The objectionable federal law is known as SESTA-FOSTA. On the Senate side, the bill’s name was “Stop Enabling Sex Trafficking Act,” and on the House side the bill was called “Fight Online Sex Trafficking Act.” The two bills were combined into one and enacted into law by Congress and President Trump on April 11, 2018.

“Since the federal government banned adult matchmaking on the web, many sex workers have left their homes and hit the streets as a way of advertising their services,” said Bailey. “BackPage and other transparent websites often cooperated with law enforcement to find minors and other trafficking victims, in addition to providing a mutual review system to protect people from predators who pose as clients and escorts.”
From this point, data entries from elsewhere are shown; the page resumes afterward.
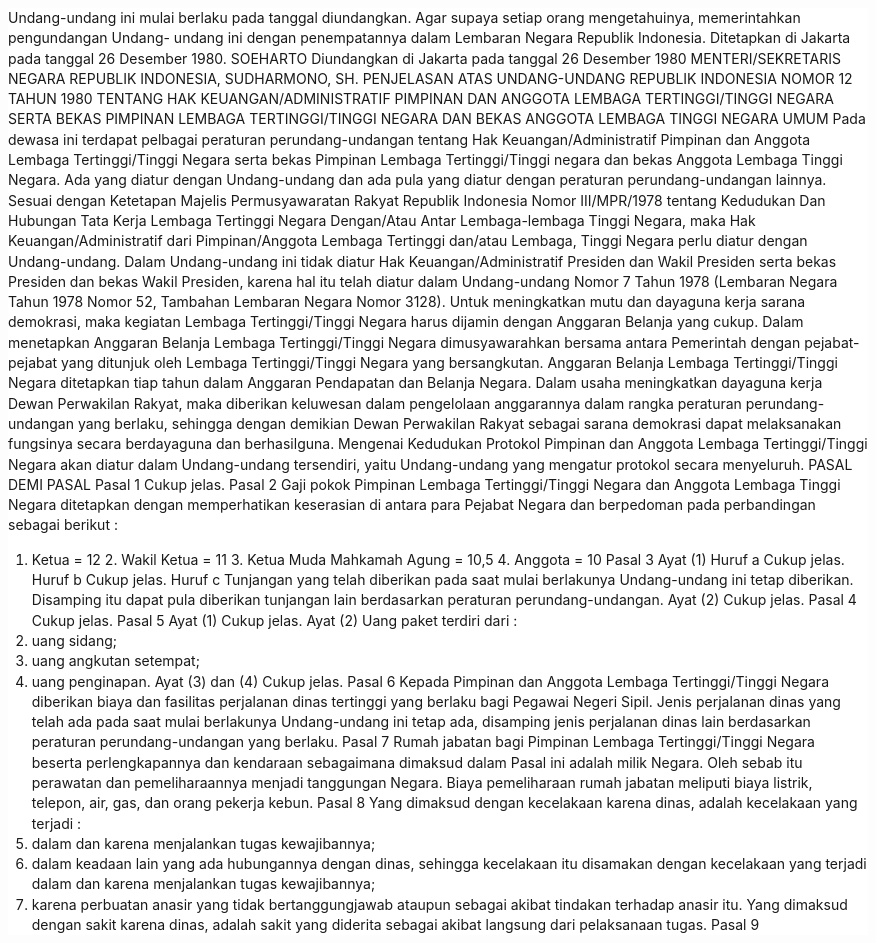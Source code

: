 Undang-undang ini mulai berlaku pada tanggal diundangkan. Agar supaya setiap orang mengetahuinya, memerintahkan pengundangan Undang- undang ini dengan penempatannya dalam Lembaran Negara Republik Indonesia. Ditetapkan di Jakarta pada tanggal 26 Desember 1980. SOEHARTO Diundangkan di Jakarta pada tanggal 26 Desember 1980 MENTERI/SEKRETARIS NEGARA REPUBLIK INDONESIA, SUDHARMONO, SH. PENJELASAN ATAS UNDANG-UNDANG REPUBLIK INDONESIA NOMOR 12 TAHUN 1980 TENTANG HAK KEUANGAN/ADMINISTRATIF PIMPINAN DAN ANGGOTA LEMBAGA TERTINGGI/TINGGI NEGARA SERTA BEKAS PIMPINAN LEMBAGA TERTINGGI/TINGGI NEGARA DAN BEKAS ANGGOTA LEMBAGA TINGGI NEGARA UMUM Pada dewasa ini terdapat pelbagai peraturan perundang-undangan tentang Hak Keuangan/Administratif Pimpinan dan Anggota Lembaga Tertinggi/Tinggi Negara serta bekas Pimpinan Lembaga Tertinggi/Tinggi negara dan bekas Anggota Lembaga Tinggi Negara. Ada yang diatur dengan Undang-undang dan ada pula yang diatur dengan peraturan perundang-undangan lainnya. Sesuai dengan Ketetapan Majelis Permusyawaratan Rakyat Republik Indonesia Nomor III/MPR/1978 tentang Kedudukan Dan Hubungan Tata Kerja Lembaga Tertinggi Negara Dengan/Atau Antar Lembaga-lembaga Tinggi Negara, maka Hak Keuangan/Administratif dari Pimpinan/Anggota Lembaga Tertinggi dan/atau Lembaga, Tinggi Negara perlu diatur dengan Undang-undang. Dalam Undang-undang ini tidak diatur Hak Keuangan/Administratif Presiden dan Wakil Presiden serta bekas Presiden dan bekas Wakil Presiden, karena hal itu telah diatur dalam Undang-undang Nomor 7 Tahun 1978 (Lembaran Negara Tahun 1978 Nomor 52, Tambahan Lembaran Negara Nomor 3128). Untuk meningkatkan mutu dan dayaguna kerja sarana demokrasi, maka kegiatan Lembaga Tertinggi/Tinggi Negara harus dijamin dengan Anggaran Belanja yang cukup. Dalam menetapkan Anggaran Belanja Lembaga Tertinggi/Tinggi Negara dimusyawarahkan bersama antara Pemerintah dengan pejabat-pejabat yang ditunjuk oleh Lembaga Tertinggi/Tinggi Negara yang bersangkutan. Anggaran Belanja Lembaga Tertinggi/Tinggi Negara ditetapkan tiap tahun dalam Anggaran Pendapatan dan Belanja Negara. Dalam usaha meningkatkan dayaguna kerja Dewan Perwakilan Rakyat, maka diberikan keluwesan dalam pengelolaan anggarannya dalam rangka peraturan perundang- undangan yang berlaku, sehingga dengan demikian Dewan Perwakilan Rakyat sebagai sarana demokrasi dapat melaksanakan fungsinya secara berdayaguna dan berhasilguna. Mengenai Kedudukan Protokol Pimpinan dan Anggota Lembaga Tertinggi/Tinggi Negara akan diatur dalam Undang-undang tersendiri, yaitu Undang-undang yang mengatur protokol secara menyeluruh. PASAL DEMI PASAL
Pasal 1
Cukup jelas.
Pasal 2
Gaji pokok Pimpinan Lembaga Tertinggi/Tinggi Negara dan Anggota Lembaga Tinggi Negara ditetapkan dengan memperhatikan keserasian di antara para Pejabat Negara dan berpedoman pada perbandingan sebagai berikut :
1. Ketua = 12 2. Wakil Ketua = 11 3. Ketua Muda Mahkamah Agung = 10,5 4. Anggota = 10
Pasal 3
Ayat (1) Huruf a Cukup jelas. Huruf b Cukup jelas. Huruf c Tunjangan yang telah diberikan pada saat mulai berlakunya Undang-undang ini tetap diberikan. Disamping itu dapat pula diberikan tunjangan lain berdasarkan peraturan perundang-undangan. Ayat (2) Cukup jelas.
Pasal 4
Cukup jelas.
Pasal 5
Ayat (1) Cukup jelas. Ayat (2) Uang paket terdiri dari :
1. uang sidang;
2. uang angkutan setempat;
3. uang penginapan. Ayat (3) dan (4) Cukup jelas.
Pasal 6
Kepada Pimpinan dan Anggota Lembaga Tertinggi/Tinggi Negara diberikan biaya dan fasilitas perjalanan dinas tertinggi yang berlaku bagi Pegawai Negeri Sipil. Jenis perjalanan dinas yang telah ada pada saat mulai berlakunya Undang-undang ini tetap ada, disamping jenis perjalanan dinas lain berdasarkan peraturan perundang-undangan yang berlaku.
Pasal 7
Rumah jabatan bagi Pimpinan Lembaga Tertinggi/Tinggi Negara beserta perlengkapannya dan kendaraan sebagaimana dimaksud dalam Pasal ini adalah milik Negara. Oleh sebab itu perawatan dan pemeliharaannya menjadi tanggungan Negara. Biaya pemeliharaan rumah jabatan meliputi biaya listrik, telepon, air, gas, dan orang pekerja kebun.
Pasal 8
Yang dimaksud dengan kecelakaan karena dinas, adalah kecelakaan yang terjadi :
1. dalam dan karena menjalankan tugas kewajibannya;
2. dalam keadaan lain yang ada hubungannya dengan dinas, sehingga kecelakaan itu disamakan dengan kecelakaan yang terjadi dalam dan karena menjalankan tugas kewajibannya;
3. karena perbuatan anasir yang tidak bertanggungjawab ataupun sebagai akibat tindakan terhadap anasir itu. Yang dimaksud dengan sakit karena dinas, adalah sakit yang diderita sebagai akibat langsung dari pelaksanaan tugas.
Pasal 9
DSW’s team includes a criminal-defense lawyer who has advocated for and defended sex workers and survivors of trafficking for 12 years; a social worker who has worked with humantrafficking victims for 20 years; a former sex worker (Kaytlin Bailey); three activists who come from the marijuana-legalization movement; and a pair of bipartisan lobbying firms in Rhode Island and New Hampshire.

“The new federal prohibition brought together a critical mass of money and activists that is now snowballing and will soon cause an avalanche of legal reforms across the country,” said Bailey.

DSW cited numerous reasons for how society would benefit from making adult, consensual prostitution legal instead of criminal:

   * The vast majority of paid sexual activities involve consenting adults. Removing these adults from the criminal system will free up law enforcement to focus on the minority of sex crimes that involve minors, force, and fraud, which includes human trafficking.

   * By allowing sex workers to advertise their adult services discreetly on the web and elsewhere, sex workers will no longer need to “advertise” themselves on street corners, which will be a boon to community groups that complain about public activity but are unconcerned about private sex.

* If prostitution is no longer a crime, sex workers and their colleagues will be liberated to report human traffickers and other predators to police without fear of themselves being arrested.

“Back in the 1920s, it was the prohibition of alcohol — not the use of alcohol — that created public violence that threatened the safety of alcohol users and the community at large,” said Bailey. “Today, the prohibition of sex work — not the simple act of paid sex — actually increases the power of human traffickers, causes harm to minors, creates arrest records for prostitutes and survivors of trafficking who are otherwise law-abiding adults, and threatens the community’s health at large.”

The sex-workers rights movement benefits from the expansive, international research on this topic. Just last month, researchers at the London School of Hygiene and Tropical Medicine published research showing that sex workers suffering under repressive policing are three times more likely to experience violence as those who live in countries like New Zealand, where prostitution is no longer a crime. This study bolsters the recommendations and official policies of the World Health Organization, Amnesty International, and the ACLU, all of which support ending criminalization.